Padahal menurut Adita, Jakarta telah memiliki transportasi umum yang sudah cukup memenuhi kebutuhan masyarakat seperti MRT dan KRL.
Mungkin, seccara fungsi, KRL dan MRT sudah bisa dibilang cukup untuk memenuhi kebutuhan transportasi publik di Jakarta.
Namun, jika dibandingkan dengan MRT, KRL masih memiliki satu masalah mendasar yang belum bisa dipenuhi hingga saat ini, yakni kenyamanan dan keamanan.
Pada jam-jam tertentu, kepadatan penumpang masih kerap terjadi yang mengakibatkan penumpang berdesakkan, misalnya di Stasiun Manggarai.
Situasi kepadatan di Stasiun Manggarai ini mulai terjadi dan kian parah sejak diberlakukannya sistem Switch Over ke-5 (SO-5).
Sejak saat itu mulai banyak pengguna KRL yang melayangkan keluhan atas kepadatan di Stasiun Manggarai ini.
Salah satu keluhan yang kerap diajukan adalah keluhan dari penumpang jalur Bogor yang harus transit di Stasiun Manggarai dan berganti ke jalur Cikarang/Bekasi-Angke.
Ketika proses transit ini, penumpang mengeluhkan selisih waktu antarkedatangan kereta yang terlalu lama. Hal ini lah yang dituding menjadi penyebab utama penumpukan penumpang di Stasiun Manggarai.
Apalagi di KRL juga masih kerap ditemui kasus pencopetan dan pelecehan seksual dengan memanfaatkan padatnya penumpang di peron maupun di dalam gerbong kereta.
Bahkan, baru-baru ini tersiar kabar bahwa ada seorang karyawan yang memilih untuk berhenti bekerja demi tak lagi mengalami padatnya Stasiun Manggarai.
Meski sudah banyak keluhan yang diajukan soal ketidaknyamanan Stasiun Manggarai, namun belum ada upaya signifikan yang dilakukan oleh pemangku kebijakan untuk menangani masalah ini.
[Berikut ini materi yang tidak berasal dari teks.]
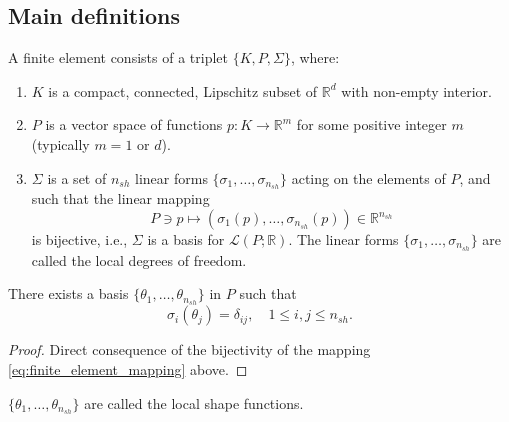 \subsection{Main definitions}
\begin{definition}\label{def:finiteelements}
    A finite element consists of a triplet $\{K, P, \Sigma\}$, where:
    \begin{enumerate}
        \item $K$ is a compact, connected, Lipschitz subset of $\mathbb{R}^d$ with non-empty interior.
        \item $P$ is a vector space of functions $p: K \rightarrow \mathbb{R}^m$ for some positive integer $m$ (typically $m = 1$ or $d$).
        \item $\Sigma$ is a set of $n_{sh}$ linear forms $\{\sigma_1, \dots, \sigma_{n_{sh}}\}$ acting on the elements of $P$, and such that the linear mapping
        \begin{equation*}
            \label{eq:finite_element_mapping}
            P \ni p \mapsto (\sigma_1(p), \dots, \sigma_{n_{sh}}(p)) \in \mathbb{R}^{n_{sh}}
        \end{equation*}
        is bijective, i.e., $\Sigma$ is a basis for $\mathcal{L}(P; \mathbb{R})$. The linear forms $\{\sigma_1, \dots, \sigma_{n_{sh}}\}$ are called the local degrees of freedom.
    \end{enumerate}
\end{definition}

\begin{lemma}\label{lemma:basis_from_bijectivity}
    There exists a basis $\{\theta_1, \dots, \theta_{n_{sh}}\}$ in $P$ such that
    \begin{equation*}
\sigma_i(\theta_j) = \delta_{ij}, \quad 1 \le i,j \le n_{sh}.
\end{equation*}
    \begin{proof}
        Direct consequence of the bijectivity of the mapping \eqref{eq:finite_element_mapping} above.
    \end{proof}
\end{lemma}


\begin{definition}
    $\{\theta_1, \dots, \theta_{n_{sh}}\}$ are called the local shape functions.
\end{definition}

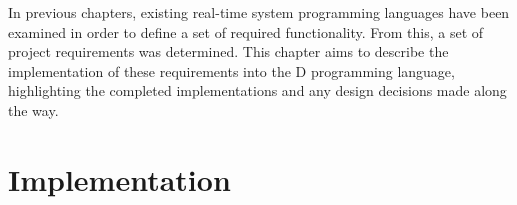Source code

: 








In previous chapters,
existing real-time system programming languages have been examined in order to
define a set of required functionality. From this, a set of project requirements 
was determined. 
This chapter aims to describe the implementation of these requirements into the D
programming language, highlighting the completed implementations and any design 
decisions made along the way. 

\section{Implementation}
Satu upaya yang akan dilakukan oleh KCI dalam rangka mengatasi kepadatan ini adalah dengan menambah 31 perjalanan kereta pengumpan (feeder).
Nah, lantas apa sebabnya kemacetan masih saja terjadi meski transportasi umum Jakarta sudah cukup bagus?
Jawaban yang mungkin cocok adalah kebijakan pemerintah yang kurang mendukung pemanfaatan transportasi umum itu sendiri.